#### WHAT TO WORK ON
Each entry below should be printed exactly, with every image left out.

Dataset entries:

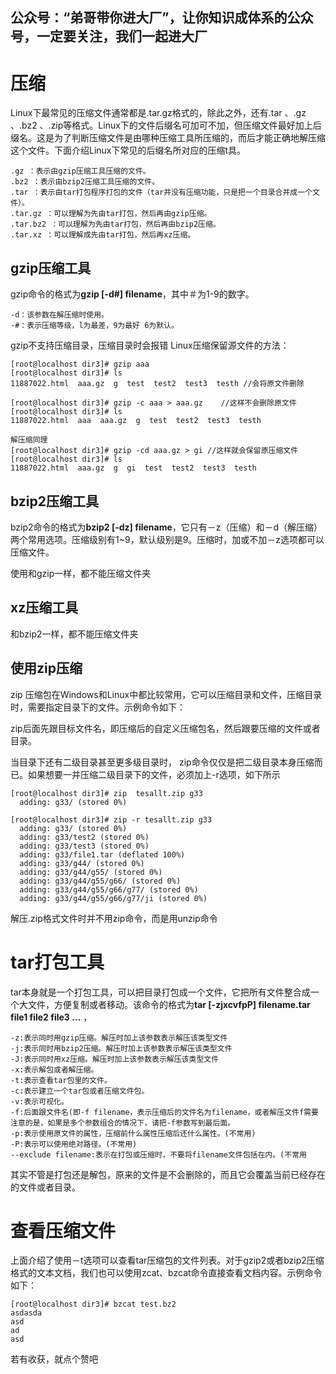 ## 公众号：“弟哥带你进大厂”，让你知识成体系的公众号，一定要关注，我们一起进大厂

# 压缩

Linux下最常见的压缩文件通常都是.tar.gz格式的，除此之外，还有.tar 、.gz 、.bz2 、.zip等格式。Linux下的文件后缀名可加可不加，但压缩文件最好加上后缀名。这是为了判断压缩文件是由哪种压缩工具所压缩的，而后才能正确地解压缩这个文件。下面介绍Linux下常见的后缀名所对应的压缩t具。

```
.gz ：表示由gzip压缩工具压缩的文件。
.bz2 ：表示由bzip2压缩工具压缩的文件。
.tar ：表示由tar打包程序打包的文件（tar并没有压缩功能，只是把一个目录合并成一个文件）。
.tar.gz ：可以理解为先由tar打包，然后再由gzip压缩。
.tar.bz2 ：可以理解为先由tar打包，然后再由bzip2压缩。
.tar.xz ：可以理解成先由tar打包，然后再xz压缩。
```

## gzip压缩工具

gzip命令的格式为**gzip [-d#] filename**，其中＃为1-9的数字。

```
-d：该参数在解压缩时使用。
-#：表示压缩等级，l为最差，9为最好 6为默认。
```

gzip不支持压缩目录，压缩目录时会报错
Linux压缩保留源文件的方法： 

```
[root@localhost dir3]# gzip aaa
[root@localhost dir3]# ls
11887022.html  aaa.gz  g  test  test2  test3  testh //会将原文件删除

[root@localhost dir3]# gzip -c aaa > aaa.gz    //这样不会删除原文件
[root@localhost dir3]# ls
11887022.html  aaa  aaa.gz  g  test  test2  test3  testh

解压缩同理
[root@localhost dir3]# gzip -cd aaa.gz > gi //这样就会保留原压缩文件
[root@localhost dir3]# ls
11887022.html  aaa.gz  g  gi  test  test2  test3  testh
```

## bzip2压缩工具

bzip2命令的格式为**bzip2 [-dz] filename**，它只有－z（压缩）和－d（解压缩）两个常用选项。压缩级别有1~9，默认级别是9。压缩时，加或不加－z选项都可以压缩文件。

使用和gzip一样，都不能压缩文件夹

## xz压缩工具

和bzip2一样，都不能压缩文件夹

## 使用zip压缩

zip 压缩包在Windows和Linux中都比较常用，它可以压缩目录和文件，压缩目录时，需要指定目录下的文件。示例命令如下：

zip后面先跟目标文件名，即压缩后的自定义压缩包名，然后跟要压缩的文件或者目录。

当目录下还有二级目录甚至更多级目录时， zip命令仅仅是把二级目录本身压缩而已。如果想要一并压缩二级目录下的文件，必须加上-r选项，如下所示

```
[root@localhost dir3]# zip  tesallt.zip g33
  adding: g33/ (stored 0%)

[root@localhost dir3]# zip -r tesallt.zip g33
  adding: g33/ (stored 0%)
  adding: g33/test2 (stored 0%)
  adding: g33/test3 (stored 0%)
  adding: g33/file1.tar (deflated 100%)
  adding: g33/g44/ (stored 0%)
  adding: g33/g44/g55/ (stored 0%)
  adding: g33/g44/g55/g66/ (stored 0%)
  adding: g33/g44/g55/g66/g77/ (stored 0%)
  adding: g33/g44/g55/g66/g77/ji (stored 0%)
```

解压.zip格式文件时并不用zip命令，而是用unzip命令

# tar打包工具

tar本身就是一个打包工具，可以把目录打包成一个文件，它把所有文件整合成一个大文件，方便复制或者移动。该命令的格式为**tar [-zjxcvfpP] filename.tar file1 file2 file3 ...** ，

```
-z:表示同时用gzip压缩。解压时加上该参数表示解压该类型文件
-j:表示同时用bzip2压缩。解压时加上该参数表示解压该类型文件
-J:表示同时用xz压缩。解压时加上该参数表示解压该类型文件
-x:表示解包或者解压缩。
-t:表示查看tar包里的文件。
-c:表示建立一个tar包或者压缩文件包。
-v:表示可视化。
-f:后面跟文件名(即-f filename，表示压缩后的文件名为filename，或者解压文件f需要注意的是，如果是多个参数组合的情况下，请把-f参数写到最后面。
-p:表示使用原文件的属性，压缩前什么属性压缩后还什么属性。(不常用)
-P:表示可以使用绝对路径。(不常用)
--exclude filename:表示在打包或压缩时，不要将filename文件包括在内。(不常用
```

其实不管是打包还是解包，原来的文件是不会删除的，而且它会覆盖当前已经存在的文件或者目录。

# 查看压缩文件

上面介绍了使用－t选项可以查看tar压缩包的文件列表。对于gzip2或者bzip2压缩格式的文本文档，我们也可以使用zcat、bzcat命令直接查看文档内容。示例命令如下：

```
[root@localhost dir3]# bzcat test.bz2
asdasda
asd
ad
asd
```

若有收获，就点个赞吧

#### RESULT OF THE TASK
 ## 公众号：“弟哥带你进大厂”，让你知识成体系的公众号，一定要关注，我们一起进大厂

# 压缩

Linux下最常见的压缩文件通常都是.tar.gz格式的，除此之外，还有.tar 、.gz 、.bz2 、.zip等格式。Linux下的文件后缀名可加可不加，但压缩文件最好加上后缀名。这是为了判断压缩文件是由哪种压缩工具所压缩的，而后才能正确地解压缩这个文件。下面介绍Linux下常见的后缀名所对应的压缩t具。

```
.gz ：表示由gzip压缩工具压缩的文件。
.bz2 ：表示由bzip2压缩工具压缩的文件。
.tar ：表示由tar打包程序打包的文件（tar并没有压缩功能，只是把一个目录合并成一个文件）。
.tar.gz ：可以理解为先由tar打包，然后再由gzip压缩。
.tar.bz2 ：可以理解为先由tar打包，然后再由bzip2压缩。
.tar.xz ：可以理解成先由tar打包，然后再xz压缩。
```

## gzip压缩工具

gzip命令的格式为**gzip [-d#] filename**，其中＃为1-9的数字。

```
-d：该参数在解压缩时使用。
-#：表示压缩等级，l为最差，9为最好 6为默认。
```

gzip不支持压缩目录，压缩目录时会报错
Linux压缩保留源文件的方法： 

```
[root@localhost dir3]# gzip aaa
[root@localhost dir3]# ls
11887022.html  aaa.gz  g  test  test2  test3  testh //会将原文件删除

[root@localhost dir3]# gzip -c aaa > aaa.gz    //这样不会删除原文件
[root@localhost dir3]# ls
11887022.html  aaa  aaa.gz  g  test  test2  test3  testh

解压缩同理
[root@localhost dir3]# gzip -cd aaa.gz > gi //这样就会保留原压缩文件
[root@localhost dir3]# ls
11887022.html  aaa.gz  g  gi  test  test2  test3  testh
```

## bzip2压缩工具

bzip2命令的格式为**bzip2 [-dz] filename**，它只有－z（压缩）和－d（解压缩）两个常用选项。压缩级别有1~9，默认级别是9。压缩时，加或不加－z选项都可以压缩文件。

使用和gzip一样，都不能压缩文件夹

## xz压缩工具

和bzip2一样，都不能压缩文件夹

## 使用zip压缩

zip 压缩包在Windows和Linux中都比较常用，它可以压缩目录和文件，压缩目录时，需要指定目录下的文件。示例命令如下：

zip后面先跟目标文件名，即压缩后的自定义压缩包名，然后跟要压缩的文件或者目录。

当目录下还有二级目录甚至更多级目录时， zip命令仅仅是把二级目录本身压缩而已。如果想要一并压缩二级目录下的文件，必须加上-r选项，如下所示

```
[root@localhost dir3]# zip  tesallt.zip g33
  adding: g33/ (stored 0%)

[root@localhost dir3]# zip -r tesallt.zip g33
  adding: g33/ (stored 0%)
  adding: g33/test2 (stored 0%)
  adding: g33/test3 (stored 0%)
  adding: g33/file1.tar (deflated 100%)
  adding: g33/g44/ (stored 0%)
  adding: g33/g44/g55/ (stored 0%)
  adding: g33/g44/g55/g66/ (stored 0%)
  adding: g33/g44/g55/g66/g77/ (stored 0%)
  adding: g33/g44/g55/g66/g77/ji (stored 0%)
```

解压.zip格式文件时并不用zip命令，而是用unzip命令

# tar打包工具

tar本身就是一个打包工具，可以把目录打包成一个文件，它把所有文件整合成一个大文件，方便复制或者移动。该命令的格式为**tar [-zjxcvfpP] filename.tar file1 file2 file3 ...** ，

```
-z:表示同时用gzip压缩。解压时加上该参数表示解压该类型文件
-j:表示同时用bzip2压缩。解压时加上该参数表示解压该类型文件
-J:表示同时用xz压缩。解压时加上该参数表示解压该类型文件
-x:表示解包或者解压缩。
-t:表示查看tar包里的文件。
-c:表示建立一个tar包或者压缩文件包。
-v:表示可视化。
-f:后面跟文件名(即-f filename，表示压缩后的文件名为filename，或者解压文件f需要注意的是，如果是多个参数组合的情况下，请把-f参数写到最后面。
-p:表示使用原文件的属性，压缩前什么属性压缩后还什么属性。(不常用)
-P:表示可以使用绝对路径。(不常用)
--exclude filename:表示在打包或压缩时，不要将filename文件包括在内。(不常用
```

其实不管是打包还是解包，原来的文件是不会删除的，而且它会覆盖当前已经存在的文件或者目录。

# 查看压缩文件

上面介绍了使用－t选项可以查看tar压缩包的文件列表。对于gzip2或者bzip2压缩格式的文本文档，我们也可以使用zcat、bzcat命令直接查看文档内容。示例命令如下：

```
[root@localhost dir3]# bzcat test.bz2
asdasda
asd
ad
asd
```

若有收获，就点个赞吧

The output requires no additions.